(Collected data)
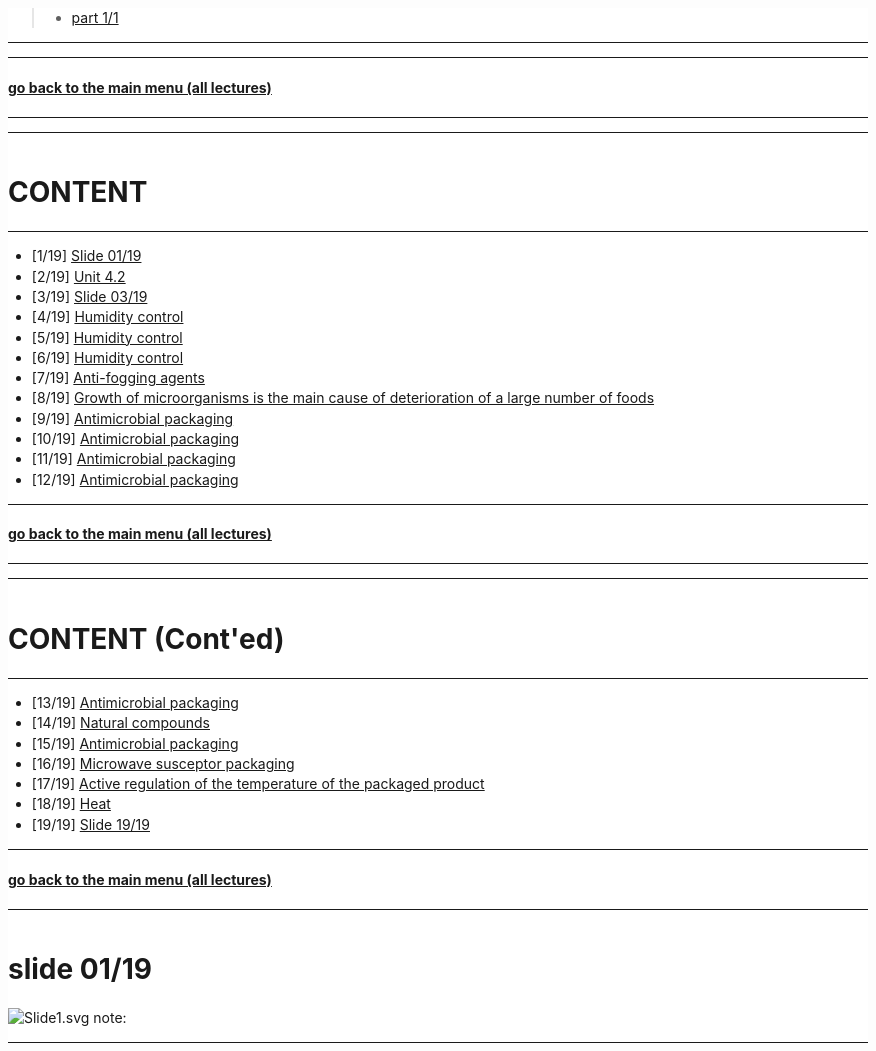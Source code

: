 > *  [part 1/1](./../../../../../lectures/html/common/S4/U4.3/part1.html)
___


---
#### [go back to the main menu (all lectures)](./../../../../../lectures/html/index.html)
---
---
# CONTENT
---
*  [1/19] [Slide 01/19](#/1)
*  [2/19] [Unit 4.2](#/2)
*  [3/19] [Slide 03/19](#/3)
*  [4/19] [Humidity control](#/4)
*  [5/19] [Humidity control](#/5)
*  [6/19] [Humidity control](#/6)
*  [7/19] [Anti-fogging agents](#/7)
*  [8/19] [Growth of microorganisms is the main cause of deterioration of a large number of foods](#/8)
*  [9/19] [Antimicrobial packaging](#/9)
*  [10/19] [Antimicrobial packaging](#/10)
*  [11/19] [Antimicrobial packaging](#/11)
*  [12/19] [Antimicrobial packaging](#/12)
---
#### [go back to the main menu (all lectures)](./../../../../../lectures/html/index.html)
---
---
# CONTENT (Cont'ed)
---
*  [13/19] [Antimicrobial packaging](#/13)
*  [14/19] [Natural compounds](#/14)
*  [15/19] [Antimicrobial packaging](#/15)
*  [16/19] [Microwave susceptor packaging](#/16)
*  [17/19] [Active regulation of the temperature of the packaged product](#/17)
*  [18/19] [Heat](#/18)
*  [19/19] [Slide 19/19](#/19)
---
#### [go back to the main menu (all lectures)](./../../../../../lectures/html/index.html)
---

# slide 01/19
![Slide1.svg](./src_part2/Slide1.svg  "slide 1 of 19") 
note: 

---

**THE TASK**.
The lines from the one with "[14/19] [Natural compounds](#/14)" through the end of the data above are to be set down exactly, with both boundary lines included and no other lines.

**SOLUTION BELOW**.
*  [14/19] [Natural compounds](#/14)
*  [15/19] [Antimicrobial packaging](#/15)
*  [16/19] [Microwave susceptor packaging](#/16)
*  [17/19] [Active regulation of the temperature of the packaged product](#/17)
*  [18/19] [Heat](#/18)
*  [19/19] [Slide 19/19](#/19)
---
#### [go back to the main menu (all lectures)](./../../../../../lectures/html/index.html)
---

# slide 01/19
![Slide1.svg](./src_part2/Slide1.svg  "slide 1 of 19") 
note: 

---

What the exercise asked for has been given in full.